#### Data listing ####
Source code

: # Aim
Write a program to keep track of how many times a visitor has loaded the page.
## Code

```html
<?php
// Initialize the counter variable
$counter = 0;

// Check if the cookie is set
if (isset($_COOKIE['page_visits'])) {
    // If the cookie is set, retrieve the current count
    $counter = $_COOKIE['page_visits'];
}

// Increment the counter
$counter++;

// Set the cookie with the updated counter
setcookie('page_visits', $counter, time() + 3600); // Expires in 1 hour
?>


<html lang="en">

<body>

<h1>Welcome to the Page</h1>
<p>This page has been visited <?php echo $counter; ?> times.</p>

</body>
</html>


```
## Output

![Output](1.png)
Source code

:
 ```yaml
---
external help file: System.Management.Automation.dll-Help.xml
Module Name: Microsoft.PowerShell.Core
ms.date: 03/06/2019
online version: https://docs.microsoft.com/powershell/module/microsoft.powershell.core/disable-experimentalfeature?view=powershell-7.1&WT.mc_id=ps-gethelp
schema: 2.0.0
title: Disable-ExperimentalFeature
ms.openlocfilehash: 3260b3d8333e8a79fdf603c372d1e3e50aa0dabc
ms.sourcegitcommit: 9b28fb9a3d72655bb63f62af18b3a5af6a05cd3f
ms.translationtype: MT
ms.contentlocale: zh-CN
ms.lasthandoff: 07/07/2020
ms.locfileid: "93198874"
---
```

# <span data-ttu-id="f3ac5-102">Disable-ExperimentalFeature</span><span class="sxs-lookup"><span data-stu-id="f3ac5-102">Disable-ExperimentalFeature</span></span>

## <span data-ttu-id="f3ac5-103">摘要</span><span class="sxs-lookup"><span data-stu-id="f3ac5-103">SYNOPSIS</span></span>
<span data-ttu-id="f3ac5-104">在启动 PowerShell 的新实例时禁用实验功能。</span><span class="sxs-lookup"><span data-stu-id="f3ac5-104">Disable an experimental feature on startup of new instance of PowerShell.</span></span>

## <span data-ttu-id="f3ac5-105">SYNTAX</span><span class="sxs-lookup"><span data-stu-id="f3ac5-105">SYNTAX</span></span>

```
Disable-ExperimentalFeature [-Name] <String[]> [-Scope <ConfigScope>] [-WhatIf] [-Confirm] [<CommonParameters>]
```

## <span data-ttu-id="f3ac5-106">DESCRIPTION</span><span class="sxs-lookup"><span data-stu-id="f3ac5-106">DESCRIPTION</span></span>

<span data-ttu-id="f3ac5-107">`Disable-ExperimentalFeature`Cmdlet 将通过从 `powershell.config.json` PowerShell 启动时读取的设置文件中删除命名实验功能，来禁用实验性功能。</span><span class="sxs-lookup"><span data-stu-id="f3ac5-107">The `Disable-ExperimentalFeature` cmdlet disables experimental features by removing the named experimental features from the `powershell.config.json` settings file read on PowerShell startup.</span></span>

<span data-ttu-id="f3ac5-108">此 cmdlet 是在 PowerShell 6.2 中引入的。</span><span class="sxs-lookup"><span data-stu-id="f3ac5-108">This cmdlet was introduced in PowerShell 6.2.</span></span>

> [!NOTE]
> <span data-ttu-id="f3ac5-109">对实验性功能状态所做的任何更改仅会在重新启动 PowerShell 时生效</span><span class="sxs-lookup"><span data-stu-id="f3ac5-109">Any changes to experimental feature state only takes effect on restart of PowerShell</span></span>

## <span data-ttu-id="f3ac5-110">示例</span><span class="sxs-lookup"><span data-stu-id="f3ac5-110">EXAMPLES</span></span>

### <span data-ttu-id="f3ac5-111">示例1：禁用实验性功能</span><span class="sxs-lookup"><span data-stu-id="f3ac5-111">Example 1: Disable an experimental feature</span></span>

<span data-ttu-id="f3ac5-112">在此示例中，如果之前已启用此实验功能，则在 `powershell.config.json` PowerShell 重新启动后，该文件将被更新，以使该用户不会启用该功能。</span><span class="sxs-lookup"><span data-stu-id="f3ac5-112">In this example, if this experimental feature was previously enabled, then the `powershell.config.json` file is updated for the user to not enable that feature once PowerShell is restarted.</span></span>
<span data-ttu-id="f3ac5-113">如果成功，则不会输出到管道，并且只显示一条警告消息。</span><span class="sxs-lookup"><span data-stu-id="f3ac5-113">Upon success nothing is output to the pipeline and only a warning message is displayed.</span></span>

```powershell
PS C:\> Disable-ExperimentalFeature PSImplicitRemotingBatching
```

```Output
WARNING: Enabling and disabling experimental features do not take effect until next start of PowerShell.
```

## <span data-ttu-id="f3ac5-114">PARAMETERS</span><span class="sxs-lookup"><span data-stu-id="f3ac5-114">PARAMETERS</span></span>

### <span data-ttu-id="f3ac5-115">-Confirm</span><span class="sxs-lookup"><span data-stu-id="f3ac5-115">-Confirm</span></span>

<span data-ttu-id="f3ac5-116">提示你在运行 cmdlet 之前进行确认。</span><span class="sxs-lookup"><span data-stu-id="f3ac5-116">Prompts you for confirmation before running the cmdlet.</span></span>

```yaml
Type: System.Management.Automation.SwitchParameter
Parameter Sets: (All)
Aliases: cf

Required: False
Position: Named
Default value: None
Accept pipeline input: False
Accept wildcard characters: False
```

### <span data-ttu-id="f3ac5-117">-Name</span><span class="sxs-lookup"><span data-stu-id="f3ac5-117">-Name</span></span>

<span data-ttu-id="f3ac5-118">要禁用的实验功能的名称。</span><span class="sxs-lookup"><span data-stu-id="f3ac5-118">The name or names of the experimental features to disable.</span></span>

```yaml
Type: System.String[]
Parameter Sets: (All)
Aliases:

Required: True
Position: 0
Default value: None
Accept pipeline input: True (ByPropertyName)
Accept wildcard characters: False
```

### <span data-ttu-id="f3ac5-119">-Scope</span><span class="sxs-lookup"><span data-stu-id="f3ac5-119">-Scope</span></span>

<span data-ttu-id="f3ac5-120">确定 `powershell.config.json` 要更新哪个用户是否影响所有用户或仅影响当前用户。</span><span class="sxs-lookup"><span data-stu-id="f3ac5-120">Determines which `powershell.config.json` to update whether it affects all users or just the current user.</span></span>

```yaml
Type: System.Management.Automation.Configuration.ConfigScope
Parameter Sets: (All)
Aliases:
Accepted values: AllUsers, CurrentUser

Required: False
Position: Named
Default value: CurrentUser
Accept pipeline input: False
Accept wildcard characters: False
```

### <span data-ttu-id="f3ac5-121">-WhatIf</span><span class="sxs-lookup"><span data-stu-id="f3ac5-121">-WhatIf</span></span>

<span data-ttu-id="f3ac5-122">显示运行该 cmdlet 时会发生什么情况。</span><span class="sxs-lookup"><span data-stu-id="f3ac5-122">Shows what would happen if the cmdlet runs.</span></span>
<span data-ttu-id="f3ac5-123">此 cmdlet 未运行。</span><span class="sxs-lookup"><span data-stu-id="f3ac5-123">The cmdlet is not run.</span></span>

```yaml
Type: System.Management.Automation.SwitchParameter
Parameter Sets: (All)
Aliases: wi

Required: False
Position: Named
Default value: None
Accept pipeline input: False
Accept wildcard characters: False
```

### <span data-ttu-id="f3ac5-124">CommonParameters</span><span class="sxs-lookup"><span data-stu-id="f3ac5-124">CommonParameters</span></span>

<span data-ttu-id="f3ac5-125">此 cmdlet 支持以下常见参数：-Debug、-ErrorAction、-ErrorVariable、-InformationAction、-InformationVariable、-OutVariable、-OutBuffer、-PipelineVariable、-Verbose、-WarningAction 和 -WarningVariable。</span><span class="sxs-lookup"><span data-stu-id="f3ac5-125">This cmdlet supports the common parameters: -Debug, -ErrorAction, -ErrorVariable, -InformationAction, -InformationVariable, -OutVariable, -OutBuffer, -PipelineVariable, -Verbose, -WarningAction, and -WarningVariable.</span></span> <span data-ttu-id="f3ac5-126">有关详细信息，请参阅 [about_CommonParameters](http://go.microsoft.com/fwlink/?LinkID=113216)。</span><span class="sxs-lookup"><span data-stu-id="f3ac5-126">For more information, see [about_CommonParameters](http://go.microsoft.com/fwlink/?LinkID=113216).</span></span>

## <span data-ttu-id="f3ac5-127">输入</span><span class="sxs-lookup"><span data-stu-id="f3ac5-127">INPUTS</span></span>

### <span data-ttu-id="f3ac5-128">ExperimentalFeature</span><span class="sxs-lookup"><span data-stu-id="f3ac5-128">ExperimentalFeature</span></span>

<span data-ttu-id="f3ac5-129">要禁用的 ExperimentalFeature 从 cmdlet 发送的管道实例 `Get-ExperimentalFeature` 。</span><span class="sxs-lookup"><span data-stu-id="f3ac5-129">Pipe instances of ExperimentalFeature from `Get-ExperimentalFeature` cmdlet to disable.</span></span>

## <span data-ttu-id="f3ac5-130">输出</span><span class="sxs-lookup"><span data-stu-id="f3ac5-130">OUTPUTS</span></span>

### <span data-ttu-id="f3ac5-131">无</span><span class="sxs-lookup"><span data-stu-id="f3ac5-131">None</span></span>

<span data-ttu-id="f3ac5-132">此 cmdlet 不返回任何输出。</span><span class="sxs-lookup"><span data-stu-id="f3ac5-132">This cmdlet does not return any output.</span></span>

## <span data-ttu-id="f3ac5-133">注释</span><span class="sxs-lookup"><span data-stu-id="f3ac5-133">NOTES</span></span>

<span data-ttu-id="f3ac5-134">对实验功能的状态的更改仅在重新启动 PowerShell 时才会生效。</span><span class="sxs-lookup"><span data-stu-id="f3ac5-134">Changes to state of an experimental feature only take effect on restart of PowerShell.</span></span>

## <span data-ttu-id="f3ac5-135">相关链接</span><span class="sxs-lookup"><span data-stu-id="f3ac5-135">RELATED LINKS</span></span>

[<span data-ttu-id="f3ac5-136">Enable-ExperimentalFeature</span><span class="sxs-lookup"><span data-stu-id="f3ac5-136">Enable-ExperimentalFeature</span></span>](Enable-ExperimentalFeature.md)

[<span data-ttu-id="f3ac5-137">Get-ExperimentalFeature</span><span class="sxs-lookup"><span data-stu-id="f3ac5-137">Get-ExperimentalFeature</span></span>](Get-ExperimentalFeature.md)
####
• _Problem statement_
In which lines of the records does the word "String" appear? Copy each of them.

• _Answer space_
Disable-ExperimentalFeature [-Name] <String[]> [-Scope <ConfigScope>] [-WhatIf] [-Confirm] [<CommonParameters>]
Type: System.String[]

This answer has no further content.